Problem details:
Please reproduce the entries below exactly, leaving the pictures out.

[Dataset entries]
▼
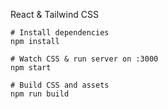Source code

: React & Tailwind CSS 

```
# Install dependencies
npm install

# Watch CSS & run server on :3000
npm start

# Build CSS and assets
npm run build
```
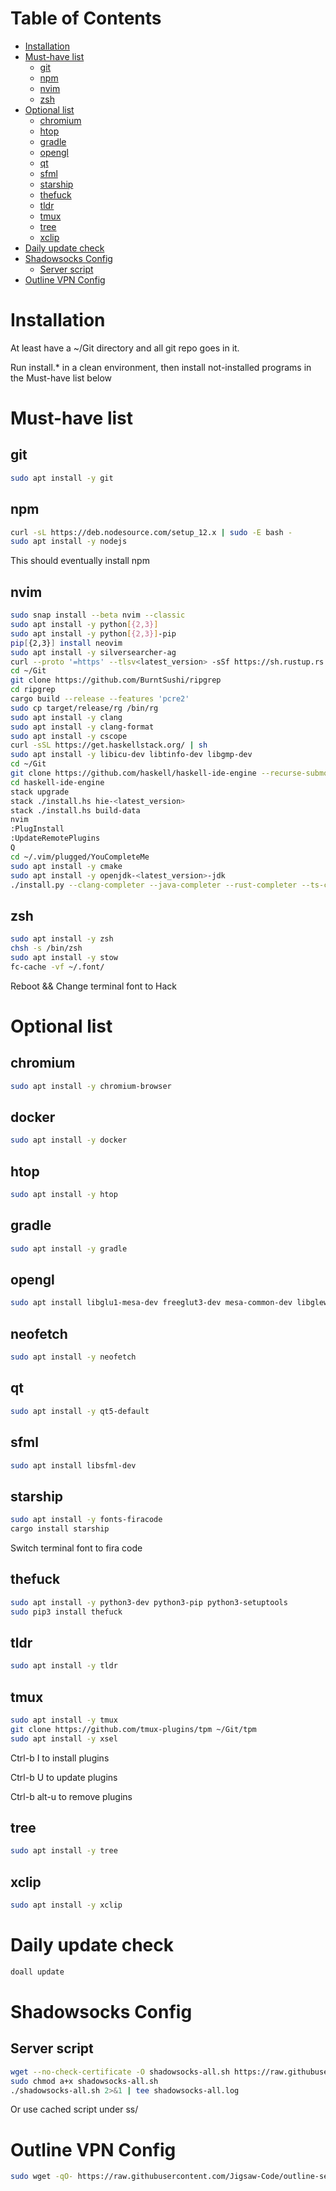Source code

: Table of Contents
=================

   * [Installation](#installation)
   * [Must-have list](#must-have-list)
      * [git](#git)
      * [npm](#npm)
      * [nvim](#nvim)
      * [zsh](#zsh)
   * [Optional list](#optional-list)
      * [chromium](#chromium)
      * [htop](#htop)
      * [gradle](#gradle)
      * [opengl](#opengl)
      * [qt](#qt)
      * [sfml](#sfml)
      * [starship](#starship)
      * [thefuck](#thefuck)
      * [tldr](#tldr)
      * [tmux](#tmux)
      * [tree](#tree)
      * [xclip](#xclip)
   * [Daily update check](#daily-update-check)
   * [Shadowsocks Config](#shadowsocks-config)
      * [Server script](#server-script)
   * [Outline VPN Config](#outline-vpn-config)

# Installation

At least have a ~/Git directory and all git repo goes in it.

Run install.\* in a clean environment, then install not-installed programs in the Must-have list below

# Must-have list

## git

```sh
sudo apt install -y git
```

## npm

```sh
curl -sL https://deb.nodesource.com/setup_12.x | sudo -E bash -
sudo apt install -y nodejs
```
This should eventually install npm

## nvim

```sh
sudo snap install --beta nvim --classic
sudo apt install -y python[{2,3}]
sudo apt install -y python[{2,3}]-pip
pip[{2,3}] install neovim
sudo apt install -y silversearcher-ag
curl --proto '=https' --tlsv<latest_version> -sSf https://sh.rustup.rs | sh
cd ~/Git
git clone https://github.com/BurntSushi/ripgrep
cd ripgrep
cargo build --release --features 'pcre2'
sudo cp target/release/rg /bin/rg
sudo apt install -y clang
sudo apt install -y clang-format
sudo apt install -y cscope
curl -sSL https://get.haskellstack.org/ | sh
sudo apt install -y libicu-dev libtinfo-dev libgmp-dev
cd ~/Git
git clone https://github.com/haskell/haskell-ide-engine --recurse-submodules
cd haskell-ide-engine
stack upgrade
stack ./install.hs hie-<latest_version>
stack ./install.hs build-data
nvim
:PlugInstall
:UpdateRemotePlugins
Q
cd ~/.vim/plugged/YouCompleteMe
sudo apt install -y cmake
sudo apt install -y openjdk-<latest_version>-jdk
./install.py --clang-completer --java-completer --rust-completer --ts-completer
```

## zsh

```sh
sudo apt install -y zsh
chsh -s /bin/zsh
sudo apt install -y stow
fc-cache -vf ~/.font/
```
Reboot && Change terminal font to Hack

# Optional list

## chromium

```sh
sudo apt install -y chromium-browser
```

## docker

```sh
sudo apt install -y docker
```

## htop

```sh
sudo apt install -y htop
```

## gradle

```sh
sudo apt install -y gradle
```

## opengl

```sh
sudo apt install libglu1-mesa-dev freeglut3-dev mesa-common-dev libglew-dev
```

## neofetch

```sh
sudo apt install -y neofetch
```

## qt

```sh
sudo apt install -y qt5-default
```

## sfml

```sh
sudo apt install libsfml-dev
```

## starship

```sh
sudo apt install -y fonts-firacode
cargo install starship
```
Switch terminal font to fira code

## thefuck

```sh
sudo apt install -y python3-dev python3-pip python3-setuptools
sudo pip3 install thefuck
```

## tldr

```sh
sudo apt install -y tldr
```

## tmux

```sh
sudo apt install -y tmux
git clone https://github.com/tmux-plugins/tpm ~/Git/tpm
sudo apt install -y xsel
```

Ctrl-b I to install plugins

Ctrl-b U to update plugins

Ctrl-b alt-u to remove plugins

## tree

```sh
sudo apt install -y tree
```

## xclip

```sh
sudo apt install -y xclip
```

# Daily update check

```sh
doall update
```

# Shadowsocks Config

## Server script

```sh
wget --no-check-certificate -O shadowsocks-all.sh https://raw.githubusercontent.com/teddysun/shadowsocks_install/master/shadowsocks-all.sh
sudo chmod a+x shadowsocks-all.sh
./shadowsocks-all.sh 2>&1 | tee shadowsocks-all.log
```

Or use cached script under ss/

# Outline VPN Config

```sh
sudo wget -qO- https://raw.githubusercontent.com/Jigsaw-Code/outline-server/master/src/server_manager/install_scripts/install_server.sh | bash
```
▲
Task answer:
Source code

: React & Tailwind CSS 

```
# Install dependencies
npm install

# Watch CSS & run server on :3000
npm start

# Build CSS and assets
npm run build
```
Source code

: Table of Contents
=================

   * [Installation](#installation)
   * [Must-have list](#must-have-list)
      * [git](#git)
      * [npm](#npm)
      * [nvim](#nvim)
      * [zsh](#zsh)
   * [Optional list](#optional-list)
      * [chromium](#chromium)
      * [htop](#htop)
      * [gradle](#gradle)
      * [opengl](#opengl)
      * [qt](#qt)
      * [sfml](#sfml)
      * [starship](#starship)
      * [thefuck](#thefuck)
      * [tldr](#tldr)
      * [tmux](#tmux)
      * [tree](#tree)
      * [xclip](#xclip)
   * [Daily update check](#daily-update-check)
   * [Shadowsocks Config](#shadowsocks-config)
      * [Server script](#server-script)
   * [Outline VPN Config](#outline-vpn-config)

# Installation

At least have a ~/Git directory and all git repo goes in it.

Run install.\* in a clean environment, then install not-installed programs in the Must-have list below

# Must-have list

## git

```sh
sudo apt install -y git
```

## npm

```sh
curl -sL https://deb.nodesource.com/setup_12.x | sudo -E bash -
sudo apt install -y nodejs
```
This should eventually install npm

## nvim

```sh
sudo snap install --beta nvim --classic
sudo apt install -y python[{2,3}]
sudo apt install -y python[{2,3}]-pip
pip[{2,3}] install neovim
sudo apt install -y silversearcher-ag
curl --proto '=https' --tlsv<latest_version> -sSf https://sh.rustup.rs | sh
cd ~/Git
git clone https://github.com/BurntSushi/ripgrep
cd ripgrep
cargo build --release --features 'pcre2'
sudo cp target/release/rg /bin/rg
sudo apt install -y clang
sudo apt install -y clang-format
sudo apt install -y cscope
curl -sSL https://get.haskellstack.org/ | sh
sudo apt install -y libicu-dev libtinfo-dev libgmp-dev
cd ~/Git
git clone https://github.com/haskell/haskell-ide-engine --recurse-submodules
cd haskell-ide-engine
stack upgrade
stack ./install.hs hie-<latest_version>
stack ./install.hs build-data
nvim
:PlugInstall
:UpdateRemotePlugins
Q
cd ~/.vim/plugged/YouCompleteMe
sudo apt install -y cmake
sudo apt install -y openjdk-<latest_version>-jdk
./install.py --clang-completer --java-completer --rust-completer --ts-completer
```

## zsh

```sh
sudo apt install -y zsh
chsh -s /bin/zsh
sudo apt install -y stow
fc-cache -vf ~/.font/
```
Reboot && Change terminal font to Hack

# Optional list

## chromium

```sh
sudo apt install -y chromium-browser
```

## docker

```sh
sudo apt install -y docker
```

## htop

```sh
sudo apt install -y htop
```

## gradle

```sh
sudo apt install -y gradle
```

## opengl

```sh
sudo apt install libglu1-mesa-dev freeglut3-dev mesa-common-dev libglew-dev
```

## neofetch

```sh
sudo apt install -y neofetch
```

## qt

```sh
sudo apt install -y qt5-default
```

## sfml

```sh
sudo apt install libsfml-dev
```

## starship

```sh
sudo apt install -y fonts-firacode
cargo install starship
```
Switch terminal font to fira code

## thefuck

```sh
sudo apt install -y python3-dev python3-pip python3-setuptools
sudo pip3 install thefuck
```

## tldr

```sh
sudo apt install -y tldr
```

## tmux

```sh
sudo apt install -y tmux
git clone https://github.com/tmux-plugins/tpm ~/Git/tpm
sudo apt install -y xsel
```

Ctrl-b I to install plugins

Ctrl-b U to update plugins

Ctrl-b alt-u to remove plugins

## tree

```sh
sudo apt install -y tree
```

## xclip

```sh
sudo apt install -y xclip
```

# Daily update check

```sh
doall update
```

# Shadowsocks Config

## Server script

```sh
wget --no-check-certificate -O shadowsocks-all.sh https://raw.githubusercontent.com/teddysun/shadowsocks_install/master/shadowsocks-all.sh
sudo chmod a+x shadowsocks-all.sh
./shadowsocks-all.sh 2>&1 | tee shadowsocks-all.log
```

Or use cached script under ss/

# Outline VPN Config

```sh
sudo wget -qO- https://raw.githubusercontent.com/Jigsaw-Code/outline-server/master/src/server_manager/install_scripts/install_server.sh | bash
```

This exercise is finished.